There's another reason I like the book - its title. Are any Bruce Campbell or H.P. Lovecraft fans reading this? I’ll explain why I ask in my next post....

Friday, December 07, 2007

The spirit of giving without the "stuff"

If you're looking for a way to make your holidays a little more environmentally friendly and a little less commercial, why not try giving some gifts this year that won't create any clutter? Here are a few suggestions:

*Cooking lessons: Branches Holistic Health and Wellness Center offers lessons tailored for individuals and families, including vegetarian cooking. This would be great if you're just getting started as a vegetarian and not sure about what to cook -- or you're a longtime vegetarian stuck in a rut. They also offer classes in which a nutritionist helps you learn to shop more healthily or stock a healthy pantry.

*Give a gift of charity: There are quite a few places where you can "buy" an item in honor of someone for charity, such as a cow or goat for a needy third-world family. A few of these are Oxfam America (a gift of $30 represents planting 50 trees), MercyCorps ($20 for a "Children's Food Kit" to help poor children eat better) and Heifer International ($20 for a flock of chicks to provide eggs for a family).

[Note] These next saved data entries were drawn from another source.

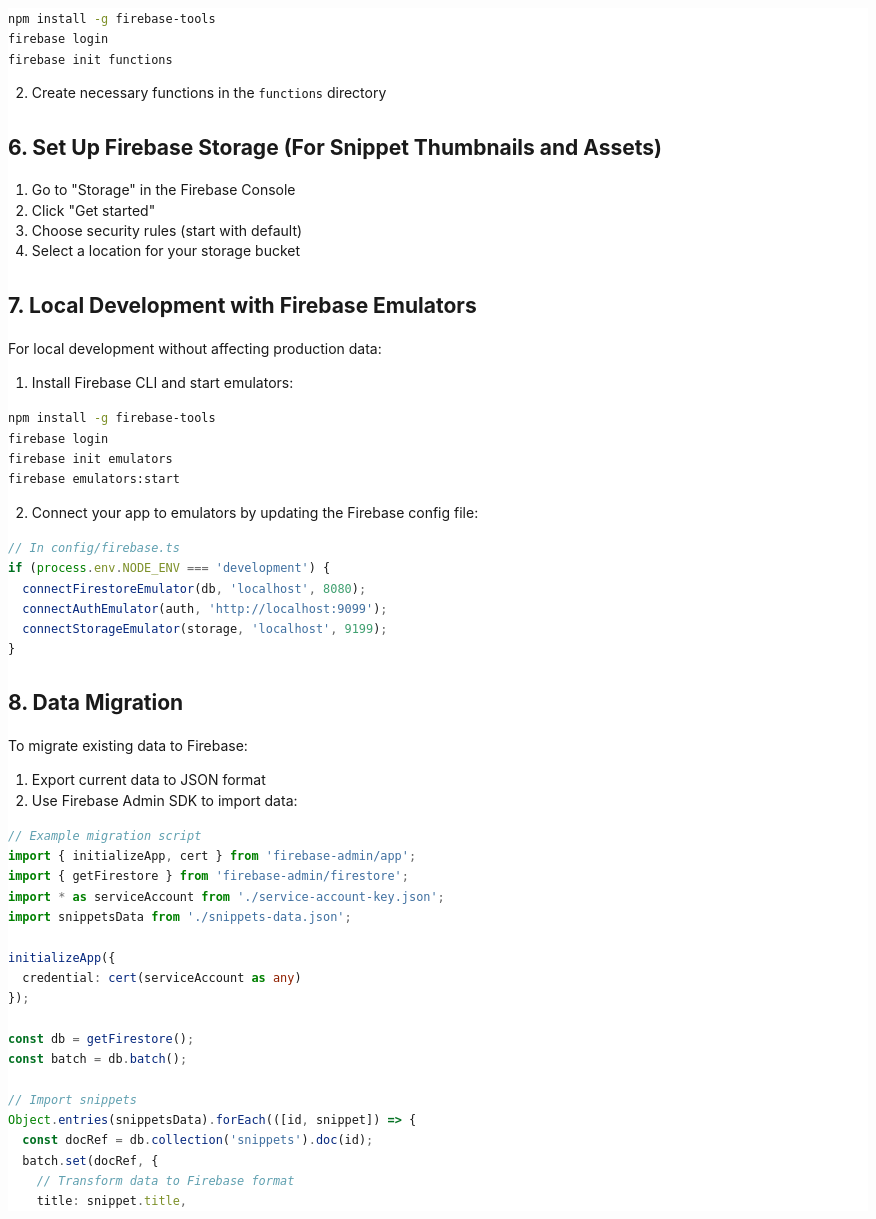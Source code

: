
 ```bash
npm install -g firebase-tools
firebase login
firebase init functions
```

2. Create necessary functions in the `functions` directory

## 6. Set Up Firebase Storage (For Snippet Thumbnails and Assets)

1. Go to "Storage" in the Firebase Console
2. Click "Get started"
3. Choose security rules (start with default)
4. Select a location for your storage bucket

## 7. Local Development with Firebase Emulators

For local development without affecting production data:

1. Install Firebase CLI and start emulators:

```bash
npm install -g firebase-tools
firebase login
firebase init emulators
firebase emulators:start
```

2. Connect your app to emulators by updating the Firebase config file:

```typescript
// In config/firebase.ts
if (process.env.NODE_ENV === 'development') {
  connectFirestoreEmulator(db, 'localhost', 8080);
  connectAuthEmulator(auth, 'http://localhost:9099');
  connectStorageEmulator(storage, 'localhost', 9199);
}
```

## 8. Data Migration

To migrate existing data to Firebase:

1. Export current data to JSON format
2. Use Firebase Admin SDK to import data:

```typescript
// Example migration script
import { initializeApp, cert } from 'firebase-admin/app';
import { getFirestore } from 'firebase-admin/firestore';
import * as serviceAccount from './service-account-key.json';
import snippetsData from './snippets-data.json';

initializeApp({
  credential: cert(serviceAccount as any)
});

const db = getFirestore();
const batch = db.batch();

// Import snippets
Object.entries(snippetsData).forEach(([id, snippet]) => {
  const docRef = db.collection('snippets').doc(id);
  batch.set(docRef, {
    // Transform data to Firebase format
    title: snippet.title,
```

It's always wise to check out a charity's reputation on a neutral site, such as CharityNavigator, which shows how much of the donations are actually used for the intended purpose, how much goes toward fundraising and salaries, the charity's overall rating, etc.

*The gift of your time: Give your friend or family member a coupon booklet with coupons they can redeem for things like a night of babysitting, your uncomplaining company at a movie or concert of their choice (even if you know you'll hate it!), a foot massage or fixing dinner for them. (It should be things you might not normally do!)

*Memberships: Buy them a membership in a group or organization they're intererested in, such as The N.C. Zoological Society (you can adopt an animal, too!), Friends of Old Salem, SciWorks or a professional association they can't afford to join. These usually come with such benefits as free admission, special offers or members-only times.

Do you have any other ideas for a clutter-free gift?

Tuesday, December 04, 2007

Unbeatable breakfast

For some months now I've been thinking that a vegan fried egg was available in the UK; and I eagerly awaited the day it might be available in the U.S. But it turns out it was an April Fools joke that some folks took seriously. (The report I saw wasn't dated, and didn't include the tell-tale "spokesmen" quoted in the faux press release, Joe King and Fritz D’Embrio.)

But that's OK. Vegans have plenty of options for re-creating favorite eggy recipes anyway. Vegan quiche, anyone? Tofu scramble? How about a quick vegan omelet?